Category : Planets

Jupiter taken with DFK21

Jupiter January 2014

This was taken on Sunday 19th January 2014. I took it on my Altair Astro 8″ RC with a 2x Televue Barlow and an Imaging Source DFK21 (Colour Camera).

It took me a while to get the options in the ic Capture Imaging Source software correct, but then I stacked it in Registax 6.

I imaged for about 50 seconds at 60fps. But maybe only ended up using about 500 frames, the seeing was not great.

Another quick Jupiter

After doing some deep sky imaging I turned the scope onto Jupiter again and did some quick imaging through the 120ED with the Televue 2x Powermate and DMK21 camera. Small image, but I like to see the detail.

Jupiter November 2011

It’s been a while since I imaged Jupiter, and I have never imaged it since I got my Skywatcher 120mm ED refractor.

This was taken with a mono DMK21 camera and stacked in Registax 6. It was taken using a Televue 2.5x Powermate.
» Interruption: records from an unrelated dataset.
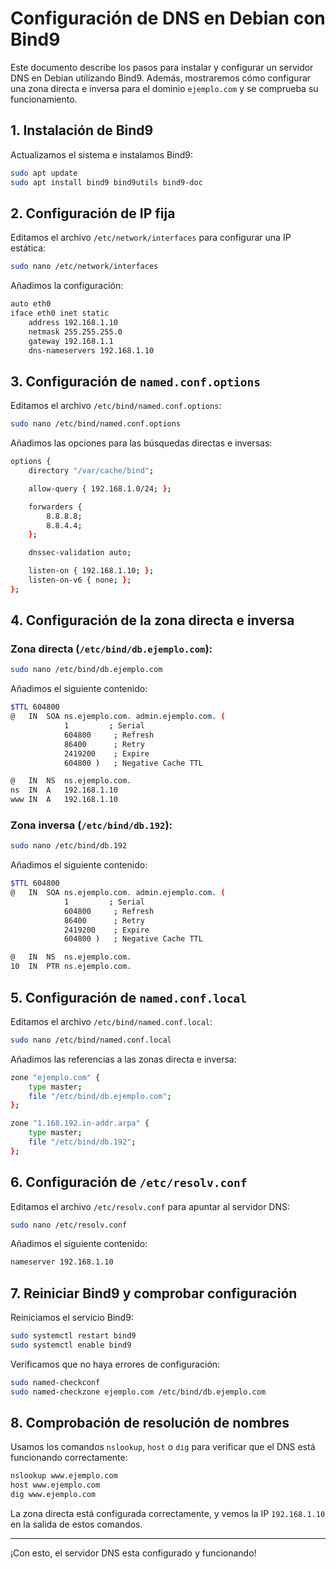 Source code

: # Configuración de DNS en Debian con Bind9

Este documento describe los pasos para instalar y configurar un servidor DNS en Debian utilizando Bind9. Además, mostraremos cómo configurar una zona directa e inversa para el dominio `ejemplo.com` y se comprueba su funcionamiento.

## 1. Instalación de Bind9

Actualizamos el sistema e instalamos Bind9:

```bash
sudo apt update
sudo apt install bind9 bind9utils bind9-doc
```

## 2. Configuración de IP fija

Editamos el archivo `/etc/network/interfaces` para configurar una IP estática:

```bash
sudo nano /etc/network/interfaces
```

Añadimos la configuración:

```bash
auto eth0
iface eth0 inet static
    address 192.168.1.10
    netmask 255.255.255.0
    gateway 192.168.1.1
    dns-nameservers 192.168.1.10
```

## 3. Configuración de `named.conf.options`

Editamos el archivo `/etc/bind/named.conf.options`:

```bash
sudo nano /etc/bind/named.conf.options
```

Añadimos las opciones para las búsquedas directas e inversas:

```bash
options {
    directory "/var/cache/bind";

    allow-query { 192.168.1.0/24; };

    forwarders {
        8.8.8.8;
        8.8.4.4;
    };

    dnssec-validation auto;

    listen-on { 192.168.1.10; };
    listen-on-v6 { none; };
};
```

## 4. Configuración de la zona directa e inversa

### Zona directa (`/etc/bind/db.ejemplo.com`):

```bash
sudo nano /etc/bind/db.ejemplo.com
```

Añadimos el siguiente contenido:

```bash
$TTL 604800
@   IN  SOA ns.ejemplo.com. admin.ejemplo.com. (
            1         ; Serial
            604800     ; Refresh
            86400      ; Retry
            2419200    ; Expire
            604800 )   ; Negative Cache TTL

@   IN  NS  ns.ejemplo.com.
ns  IN  A   192.168.1.10
www IN  A   192.168.1.10
```

### Zona inversa (`/etc/bind/db.192`):

```bash
sudo nano /etc/bind/db.192
```

Añadimos el siguiente contenido:

```bash
$TTL 604800
@   IN  SOA ns.ejemplo.com. admin.ejemplo.com. (
            1         ; Serial
            604800     ; Refresh
            86400      ; Retry
            2419200    ; Expire
            604800 )   ; Negative Cache TTL

@   IN  NS  ns.ejemplo.com.
10  IN  PTR ns.ejemplo.com.
```

## 5. Configuración de `named.conf.local`

Editamos el archivo `/etc/bind/named.conf.local`:

```bash
sudo nano /etc/bind/named.conf.local
```

Añadimos las referencias a las zonas directa e inversa:

```bash
zone "ejemplo.com" {
    type master;
    file "/etc/bind/db.ejemplo.com";
};

zone "1.168.192.in-addr.arpa" {
    type master;
    file "/etc/bind/db.192";
};
```

## 6. Configuración de `/etc/resolv.conf`

Editamos el archivo `/etc/resolv.conf` para apuntar al servidor DNS:

```bash
sudo nano /etc/resolv.conf
```

Añadimos el siguiente contenido:

```bash
nameserver 192.168.1.10
```

## 7. Reiniciar Bind9 y comprobar configuración

Reiniciamos el servicio Bind9:

```bash
sudo systemctl restart bind9
sudo systemctl enable bind9
```

Verificamos que no haya errores de configuración:

```bash
sudo named-checkconf
sudo named-checkzone ejemplo.com /etc/bind/db.ejemplo.com
```

## 8. Comprobación de resolución de nombres

Usamos los comandos `nslookup`, `host` o `dig` para verificar que el DNS está funcionando correctamente:

```bash
nslookup www.ejemplo.com
host www.ejemplo.com
dig www.ejemplo.com
```

La zona directa está configurada correctamente, y vemos la IP `192.168.1.10` en la salida de estos comandos.

---

¡Con esto, el servidor DNS esta configurado y funcionando!
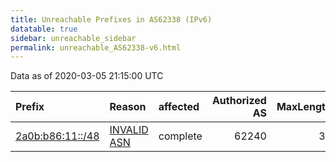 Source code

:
 ```yaml
---
title: Unreachable Prefixes in AS62338 (IPv6)
datatable: true
sidebar: unreachable_sidebar
permalink: unreachable_AS62338-v6.html
---
```


Data as of 2020-03-05 21:15:00 UTC


<div class="datatable-begin"></div>

| Prefix                                                     | Reason                                                                                                  | affected   |   Authorized AS |   MaxLength | Anchor                                         |   unreachable /48s |
|:-----------------------------------------------------------|:--------------------------------------------------------------------------------------------------------|:-----------|----------------:|------------:|:-----------------------------------------------|-------------------:|
| [2a0b:b86:11::/48](https://stat.ripe.net/2a0b:b86:11::/48) | [INVALID ASN](https://rpki-validator.ripe.net/announcement-preview?asn=AS62338&prefix=2a0b:b86:11::/48) | complete   |           62240 |          34 | [RIPE](unreachable_RIPE_NCC_RPKI_Root-v6.html) |                  1 |

<div class="datatable-end"></div> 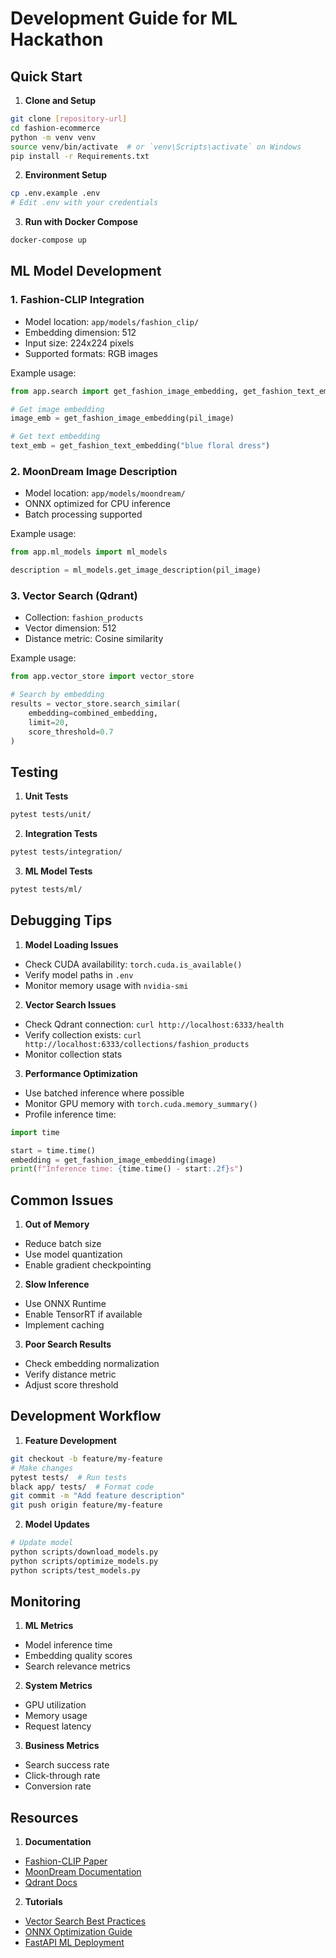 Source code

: # Development Guide for ML Hackathon

## Quick Start

1. **Clone and Setup**
```bash
git clone [repository-url]
cd fashion-ecommerce
python -m venv venv
source venv/bin/activate  # or `venv\Scripts\activate` on Windows
pip install -r Requirements.txt
```

2. **Environment Setup**
```bash
cp .env.example .env
# Edit .env with your credentials
```

3. **Run with Docker Compose**
```bash
docker-compose up
```

## ML Model Development

### 1. Fashion-CLIP Integration
- Model location: `app/models/fashion_clip/`
- Embedding dimension: 512
- Input size: 224x224 pixels
- Supported formats: RGB images

Example usage:
```python
from app.search import get_fashion_image_embedding, get_fashion_text_embedding

# Get image embedding
image_emb = get_fashion_image_embedding(pil_image)

# Get text embedding
text_emb = get_fashion_text_embedding("blue floral dress")
```

### 2. MoonDream Image Description
- Model location: `app/models/moondream/`
- ONNX optimized for CPU inference
- Batch processing supported

Example usage:
```python
from app.ml_models import ml_models

description = ml_models.get_image_description(pil_image)
```

### 3. Vector Search (Qdrant)
- Collection: `fashion_products`
- Vector dimension: 512
- Distance metric: Cosine similarity

Example usage:
```python
from app.vector_store import vector_store

# Search by embedding
results = vector_store.search_similar(
    embedding=combined_embedding,
    limit=20,
    score_threshold=0.7
)
```

## Testing

1. **Unit Tests**
```bash
pytest tests/unit/
```

2. **Integration Tests**
```bash
pytest tests/integration/
```

3. **ML Model Tests**
```bash
pytest tests/ml/
```

## Debugging Tips

1. **Model Loading Issues**
- Check CUDA availability: `torch.cuda.is_available()`
- Verify model paths in `.env`
- Monitor memory usage with `nvidia-smi`

2. **Vector Search Issues**
- Check Qdrant connection: `curl http://localhost:6333/health`
- Verify collection exists: `curl http://localhost:6333/collections/fashion_products`
- Monitor collection stats

3. **Performance Optimization**
- Use batched inference where possible
- Monitor GPU memory with `torch.cuda.memory_summary()`
- Profile inference time:
```python
import time

start = time.time()
embedding = get_fashion_image_embedding(image)
print(f"Inference time: {time.time() - start:.2f}s")
```

## Common Issues

1. **Out of Memory**
- Reduce batch size
- Use model quantization
- Enable gradient checkpointing

2. **Slow Inference**
- Use ONNX Runtime
- Enable TensorRT if available
- Implement caching

3. **Poor Search Results**
- Check embedding normalization
- Verify distance metric
- Adjust score threshold

## Development Workflow

1. **Feature Development**
```bash
git checkout -b feature/my-feature
# Make changes
pytest tests/  # Run tests
black app/ tests/  # Format code
git commit -m "Add feature description"
git push origin feature/my-feature
```

2. **Model Updates**
```bash
# Update model
python scripts/download_models.py
python scripts/optimize_models.py
python scripts/test_models.py
```

## Monitoring

1. **ML Metrics**
- Model inference time
- Embedding quality scores
- Search relevance metrics

2. **System Metrics**
- GPU utilization
- Memory usage
- Request latency

3. **Business Metrics**
- Search success rate
- Click-through rate
- Conversion rate

## Resources

1. **Documentation**
- [Fashion-CLIP Paper](https://arxiv.org/abs/2204.03972)
- [MoonDream Documentation](https://github.com/vikhyat/moondream)
- [Qdrant Docs](https://qdrant.tech/documentation/)

2. **Tutorials**
- [Vector Search Best Practices](https://qdrant.tech/documentation/tutorials/search-basics/)
- [ONNX Optimization Guide](https://onnxruntime.ai/docs/performance/model-optimizations.html)
- [FastAPI ML Deployment](https://fastapi.tiangolo.com/advanced/using-dependencies/)  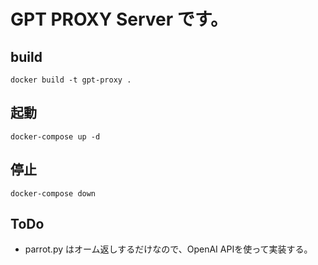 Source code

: # GPT PROXY Server です。

## build

```
docker build -t gpt-proxy .
```

## 起動

```
docker-compose up -d
```

## 停止

```
docker-compose down
```

## ToDo

- parrot.py はオーム返しするだけなので、OpenAI APIを使って実装する。


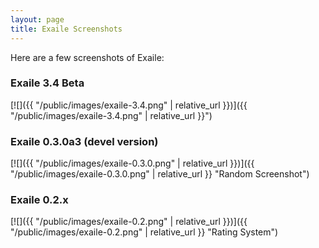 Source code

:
 ```yaml
---
layout: page
title: Exaile Screenshots
---
```


Here are a few screenshots of Exaile:

### Exaile 3.4 Beta

[![]({{ "/public/images/exaile-3.4.png" | relative_url }})]({{ "/public/images/exaile-3.4.png" | relative_url }}")

### Exaile 0.3.0a3 (devel version)

[![]({{ "/public/images/exaile-0.3.0.png" | relative_url }})]({{ "/public/images/exaile-0.3.0.png" | relative_url }} "Random Screenshot")

### Exaile 0.2.x

[![]({{ "/public/images/exaile-0.2.png" | relative_url }})]({{ "/public/images/exaile-0.2.png" | relative_url }} "Rating System")
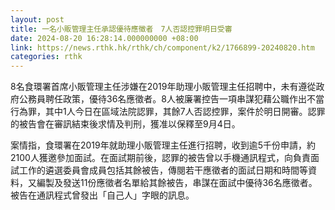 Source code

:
 ```yaml
---
layout: post
title: 一名小販管理主任承認優待應徵者　7人否認控罪明日受審
date: 2024-08-20 16:28:14.000000000 +08:00
link: https://news.rthk.hk/rthk/ch/component/k2/1766899-20240820.htm
categories: rthk
---
```


8名食環署首席小販管理主任涉嫌在2019年助理小販管理主任招聘中，未有遵從政府公務員聘任政策，優待36名應徵者。8人被廉署控告一項串謀犯藉公職作出不當行為罪，其中1人今日在區域法院認罪，其餘7人否認控罪，案件於明日開審。認罪的被告會在審訊結束後求情及判刑，獲准以保釋至9月4日。

案情指，食環署在2019年就助理小販管理主任進行招聘，收到逾5千份申請，約2100人獲邀參加面試。在面試期前後，認罪的被告曾以手機通訊程式，向負責面試工作的遴選委員會成員包括其餘被告，傳閱若干應徵者的面試日期和時間等資料，又編製及發送11份應徵者名單給其餘被告，串謀在面試中優待36名應徵者。被告在通訊程式曾發出「自己人」字眼的訊息。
I did try a 5x Powermate but the image was too blurry even once stacked and sharpened using wavelets.

It’s a small Jupiter, but perfectly formed!

Imaging Jupiter via Webcam

This has been the first time I have imaged Jupiter with my Meade LX200 telescope, as last year when Jupiter was visible I had my Meade Bressier telescope.

Jupiter is not at a great location at the moment, as it is situated quite low in the sky, so atmospheric turbulence is a problem.  Also at the moment I have to wait until 12.30am for the planet to be high enough and within view as I have a house next door which covers the planet before this.

I used my Philips Webcam and used two different programs to capture the video, I used QCFocus and Philips VLounge software. I like QCFocus as it saves the video as .AVI files, whereas my copy of VLounge saves in .MPG, so I need to convert the video into .AVI in order to load it into Registax, which is a hassle.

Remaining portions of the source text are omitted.